Stored data entries
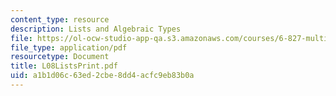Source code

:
 ```yaml
---
content_type: resource
description: Lists and Algebraic Types
file: https://ol-ocw-studio-app-qa.s3.amazonaws.com/courses/6-827-multithreaded-parallelism-languages-and-compilers-fall-2002/a1b1d06c63ed2cbe8dd4acfc9eb83b0a_L08ListsPrint.pdf
file_type: application/pdf
resourcetype: Document
title: L08ListsPrint.pdf
uid: a1b1d06c-63ed-2cbe-8dd4-acfc9eb83b0a
---
```

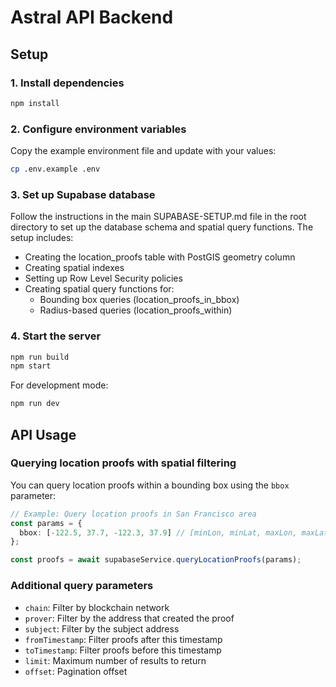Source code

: # Astral API Backend

## Setup

### 1. Install dependencies

```bash
npm install
```

### 2. Configure environment variables

Copy the example environment file and update with your values:

```bash
cp .env.example .env
```

### 3. Set up Supabase database

Follow the instructions in the main SUPABASE-SETUP.md file in the root directory to set up the database schema and spatial query functions. The setup includes:

- Creating the location_proofs table with PostGIS geometry column
- Creating spatial indexes
- Setting up Row Level Security policies
- Creating spatial query functions for:
  - Bounding box queries (location_proofs_in_bbox)
  - Radius-based queries (location_proofs_within)

### 4. Start the server

```bash
npm run build
npm start
```

For development mode:

```bash
npm run dev
```

## API Usage

### Querying location proofs with spatial filtering

You can query location proofs within a bounding box using the `bbox` parameter:

```typescript
// Example: Query location proofs in San Francisco area
const params = {
  bbox: [-122.5, 37.7, -122.3, 37.9] // [minLon, minLat, maxLon, maxLat]
};

const proofs = await supabaseService.queryLocationProofs(params);
```

### Additional query parameters

- `chain`: Filter by blockchain network
- `prover`: Filter by the address that created the proof
- `subject`: Filter by the subject address
- `fromTimestamp`: Filter proofs after this timestamp
- `toTimestamp`: Filter proofs before this timestamp
- `limit`: Maximum number of results to return
- `offset`: Pagination offset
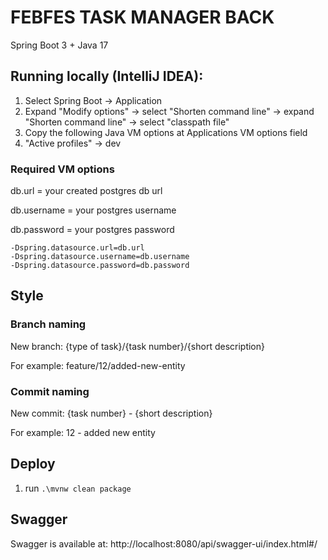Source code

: # FEBFES TASK MANAGER BACK

Spring Boot 3 + Java 17

## Running locally (IntelliJ IDEA):

1. Select Spring Boot -> Application
2. Expand "Modify options" -> select "Shorten command line"  -> expand "Shorten command line" -> select "classpath file"
3. Copy the following Java VM options at Applications VM options field
4. "Active profiles" -> dev

### Required VM options

db.url = your created postgres db url

db.username = your postgres username

db.password = your postgres password

```
-Dspring.datasource.url=db.url
-Dspring.datasource.username=db.username
-Dspring.datasource.password=db.password
```

## Style

### Branch naming

New branch: {type of task}/{task number}/{short description}

For example: feature/12/added-new-entity

### Commit naming

New commit: {task number} - {short description}

For example: 12 - added new entity

## Deploy

1. run `.\mvnw clean package`

## Swagger

Swagger is available at: http://localhost:8080/api/swagger-ui/index.html#/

◆ **What you should do**:
The answer must be the lines of the entries above, written out exactly from the first through the one with "### 3. Set up Supabase database", and no pictures.

◆ **Your response**:
Source code

:
 ```yaml
---
content_type: resource
description: Lists and Algebraic Types
file: https://ol-ocw-studio-app-qa.s3.amazonaws.com/courses/6-827-multithreaded-parallelism-languages-and-compilers-fall-2002/a1b1d06c63ed2cbe8dd4acfc9eb83b0a_L08ListsPrint.pdf
file_type: application/pdf
resourcetype: Document
title: L08ListsPrint.pdf
uid: a1b1d06c-63ed-2cbe-8dd4-acfc9eb83b0a
---
```

Source code

: # Astral API Backend

## Setup

### 1. Install dependencies

```bash
npm install
```

### 2. Configure environment variables

Copy the example environment file and update with your values:

```bash
cp .env.example .env
```

### 3. Set up Supabase database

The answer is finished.